Kennedy researched the folklore of South Tyrol, a region long marked by historical conflicts between its German- and Italian-speaking communities. The artist came upon the story of the SS Ahnenerbe Kulturkommission, the Nazi’s so-called ‘ancestors’ heritage cultural commission’ which, between 1939 and 1942, worked to preserve the cultural customs, music, dialect and folk costumes of the region’s German-speaking alpine population. But, since most members of that population had just been displaced due to the effect of Die Option (The Option) – an agreement made in 1939 between Benito Mussolini and Adolf Hitler that gave German-speaking South Tyroleans the choice either to emigrate to Nazi Germany or to remain and lose all minority rights – the Kulturkommission had to bring people back to the region to stage and film their traditions and costumes.
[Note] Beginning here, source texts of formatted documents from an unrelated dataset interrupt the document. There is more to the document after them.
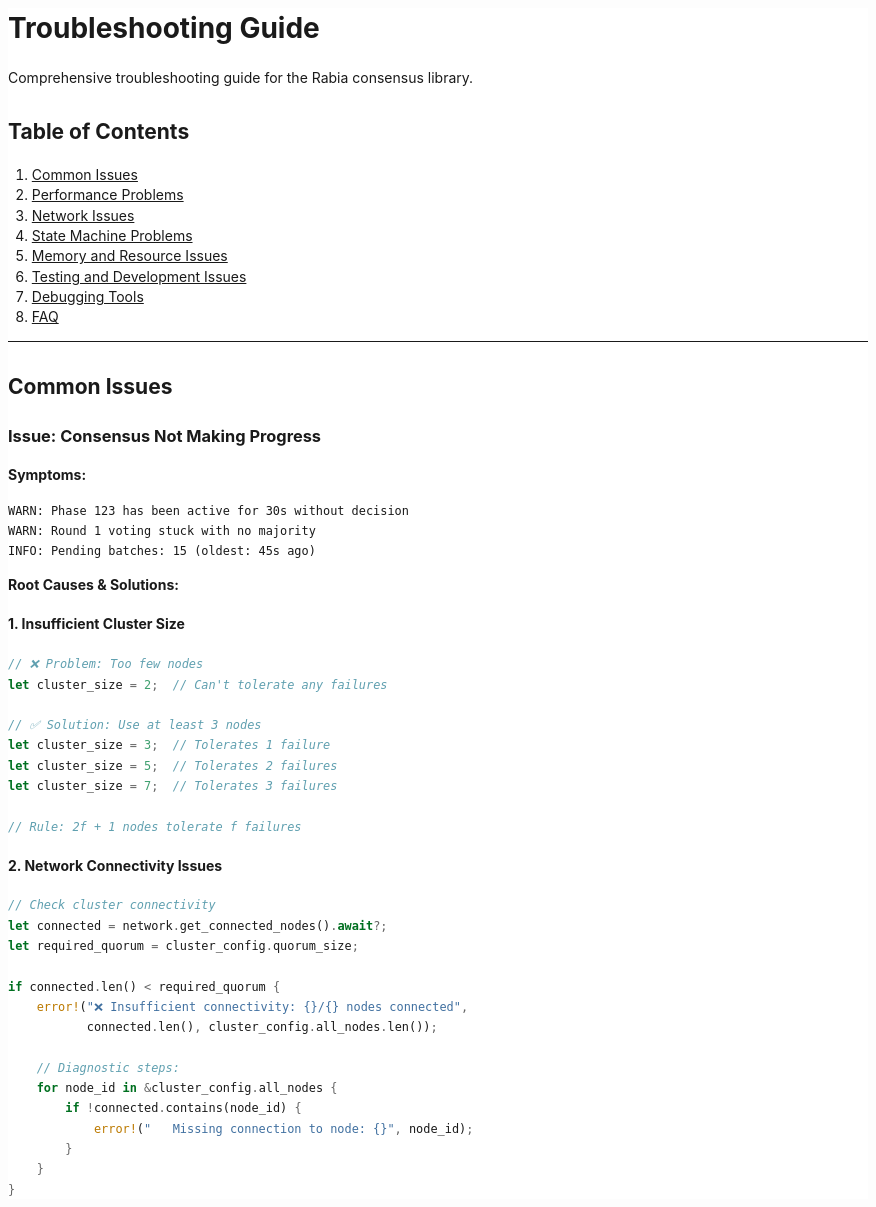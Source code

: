 # Troubleshooting Guide

Comprehensive troubleshooting guide for the Rabia consensus library.

## Table of Contents

1. [Common Issues](#common-issues)
2. [Performance Problems](#performance-problems)
3. [Network Issues](#network-issues)
4. [State Machine Problems](#state-machine-problems)
5. [Memory and Resource Issues](#memory-and-resource-issues)
6. [Testing and Development Issues](#testing-and-development-issues)
7. [Debugging Tools](#debugging-tools)
8. [FAQ](#faq)

---

## Common Issues

### Issue: Consensus Not Making Progress

**Symptoms:**
```
WARN: Phase 123 has been active for 30s without decision
WARN: Round 1 voting stuck with no majority
INFO: Pending batches: 15 (oldest: 45s ago)
```

**Root Causes & Solutions:**

#### 1. Insufficient Cluster Size
```rust
// ❌ Problem: Too few nodes
let cluster_size = 2;  // Can't tolerate any failures

// ✅ Solution: Use at least 3 nodes  
let cluster_size = 3;  // Tolerates 1 failure
let cluster_size = 5;  // Tolerates 2 failures
let cluster_size = 7;  // Tolerates 3 failures

// Rule: 2f + 1 nodes tolerate f failures
```

#### 2. Network Connectivity Issues
```rust
// Check cluster connectivity
let connected = network.get_connected_nodes().await?;
let required_quorum = cluster_config.quorum_size;

if connected.len() < required_quorum {
    error!("❌ Insufficient connectivity: {}/{} nodes connected", 
           connected.len(), cluster_config.all_nodes.len());
    
    // Diagnostic steps:
    for node_id in &cluster_config.all_nodes {
        if !connected.contains(node_id) {
            error!("   Missing connection to node: {}", node_id);
        }
    }
}
```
Working through historical films and photographic material, Kennedy decided to focus on the theatrical aspects of this peculiar episode in South Tyrol’s past and respond to it and its protagonists through the language of folk theatre. Firstly, he cast a series of five characters for Five Masks for Stuben Theatre (2014): Richard Wolfram, head of the Kulturkommission; the ethnomusicologist Alfred Quellmalz; the photographer Arthur Scheler; Italian fascist geographer Ettore Tolomei; and, as an ardent opponent of the kind of völkisch approach represented by the former, the Polish anthropologist Bronisław Malinowski. Kennedy asked five local mask-makers to carve one of these characters and hung the resulting pieces in the exhibition space. These also became props used by the guest speakers, who all stood next to a mask during their presentations in a panel discussion on identity and folklore held in the Stuben-Forum (2014), a wooden mock-up of the Stube (the traditional Tyrolean dining room, centre of domestic life) that was created by the artist in collaboration with London-based South Tyrolean designer Harry Thaler, and which was placed at the centre of the exhibition space in the form of a stage. The 16mm film Maskenschnitzer (Mask Carver, 2014), transferred to digital, was projected on one of the walls of the Stube, and showed the mask-carvers at work. The piece echoes the style of the documentary re-enactments that Kennedy came across in his historical research, some of which were presented in the adjacent exhibition space, together with a selection of historical photos that show the ethnomusicologist Quellmalz and his colleagues at work.
Throughout the exhibition, Kennedy teased out the evidence to show that the Kulturkommission’s research was one big open-air theatre rehearsal. By re-enacting what was already a performance, Kennedy brought it into the present, insinuating that the act has continued ever since. After all, local folklore, staged over and over again, is still one of the main selling points for tourism in South Tyrol today. A scenic view of the Dolomites ends the video Maskenschnitzer (2014). It is beautiful, as the masks themselves are, as products of artisanal passion. And yet, the recent history of their exploitation for ideology and tourism makes relating to them an exercise in uncomfortable science.